Metals prices low, but mining projects still see progress
In Southwest Alaska, a summer drilling program at the large Donlin Creek gold project has confirmed more high-grade gold resources, and Novagold Resources Inc., of San Jose, Calif., says the information will allow it to develop gold resource estimates as well as a pre-feasibility development scoping study this winter.
Both will be done by mid-March 2002, the company said. The scoping study could lead to an engineering pre-feasibility study, an important step in the development of the project.
In Southeast Alaska, Coeur Alaska Inc. officials have told Juneau community leaders they intend to initiate a permit effort for the Kensington Mine redevelopment, a major gold project on Berners Bay north of Juneau.
Kensington had been approved by federal, state and local agencies, but the permits issued are for a development plan that requires onshore tailings disposal and storage that would be too costly under low gold prices.
Coeur, the project developer, has a new, lower-cost alternative tailings disposal plan, but it will require new permits. Juneau Mayor Sally Smith said she has been told the company will file for a supplementary environmental impact study in mid-November.
In eastern Interior Alaska, Ventures Resource Corp., a mining exploration company, announced finding significant base metals mineralization in ore samples from two properties in the Fortymile River area, the Fish and Little Whiteman prospects.
Twenty samples taken at Fish show zinc values of more than 6 percent, with five samples exceeding 20 percent and three others between 10 percent and 20 percent.
In contrast, the Red Dog Mine in northwest Alaska produces ore that is 18 percent to 20 percent zinc, which is considered a good grade, according to independent geologists.
Samples taken at Little Whiteman showed lead-zinc values ranged from 6 percent to 40 percent and silver values ranging to 13 ounces per ton.
The company said it is preparing a drill program for both prospects for the 2002 season and is soliciting partners in the project.
Independent geologists cautioned that while the prospect deserves further work, a few high-value samples dont indicate an economic mine by themselves. What is important is determining the extent of the mineralization and the range of ore grades extending through the area.

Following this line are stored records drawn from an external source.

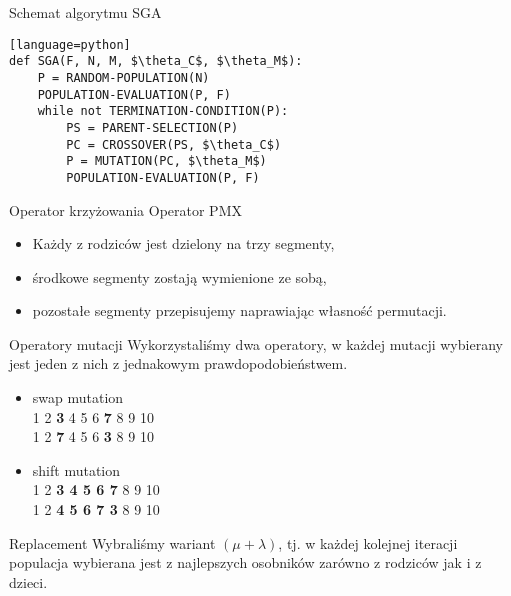 \begin{frame}[fragile]
\begin{block}{Schemat algorytmu SGA}
\begin{lstlisting}[mathescape][language=python]
def SGA(F, N, M, $\theta_C$, $\theta_M$):
    P = RANDOM-POPULATION(N)
    POPULATION-EVALUATION(P, F)
    while not TERMINATION-CONDITION(P):
        PS = PARENT-SELECTION(P)
        PC = CROSSOVER(PS, $\theta_C$)
        P = MUTATION(PC, $\theta_M$)
        POPULATION-EVALUATION(P, F)
\end{lstlisting}
\end{block}
\end{frame}

\begin{frame}[fragile]
\begin{block}{Operator krzyżowania}
Operator PMX
\begin{itemize}
\item Każdy z rodziców jest dzielony na trzy segmenty,
\item środkowe segmenty zostają wymienione ze sobą,
\item pozostałe segmenty przepisujemy naprawiając własność permutacji.
\end{itemize}
\end{block}
\end{frame}

\begin{frame}[fragile]
\begin{block}{Operatory mutacji}
Wykorzystaliśmy dwa operatory, w każdej mutacji wybierany jest jeden z nich z jednakowym prawdopodobieństwem.
\begin{itemize}
\item swap mutation \\
1 2 \textbf{3} 4 5 6 \textbf{7} 8 9 10 \\
1 2 \textbf{7} 4 5 6 \textbf{3} 8 9 10 \\
\item shift mutation \\ 
1 2 \textbf{3 4 5 6 7} 8 9 10 \\
1 2 \textbf{4 5 6 7 3} 8 9 10 \\
\end{itemize}
\end{block}
\end{frame}

\begin{frame}[fragile]
\begin{block}{Replacement}
Wybraliśmy wariant $(\mu + \lambda)$, tj. w każdej kolejnej iteracji populacja wybierana jest z najlepszych osobników zarówno z rodziców jak i z dzieci.
\end{block}
\end{frame}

Donlin Creek, meanwhile, is of great significance for its landowner, Calista Corp., the Alaska Native regional corporation for Southwest Alaska. With gold resources estimated at more than 10 million ounces, the mine would be one of the largest gold mines developed in the state if it went into production.
Novagold took over as operator last year from Placer Dome, which holds the lease on the property with Calista. Novagolds strategy in its 2001 exploration program was to drill and expand the gold resource at a known high-grade zone in the ore body.
Novagold announced results from its 2001 drilling in midsummer and again on Oct. 25. Both reports confirmed the presence of high-grade ore.
The hope is that even with gold prices low, the high-grade zone may support a small-scale development that would ultimately expand once the mine was in production, according to Jeff Foley, a minerals geologist with Calista.
Donlin Creek faces other challenges, however. The ore process that will be needed requires large amounts of electricity.
A Calista subsidiary is working on a regional power development plan that would include coal-fueled power plants generating electricity, including one near Donlin Creek.
Donlin Creek could be a major employer in the Calista region, an economically depressed part of the state. Since 70 percent of Native corporation mineral royalties are shared with other Native regional corporations, all Alaska Natives would benefit from Donlin Creek development.
The Kensington Mine near Juneau would also become a significant local employer if the mine is developed. Estimates are that more than 200 production jobs would be created by the mine.
The development plan approved under current permits provide for onshore storage of tailings behind a large earth retaining structure. The capital cost required for this makes the mine uneconomic under current gold prices, company officials said.
The companys new plan involves tailings disposal in a small nearby lake and is considerably less expensive. That, along with efficiencies in operations, means the mine could be economic even with gold markets at relatively low levels.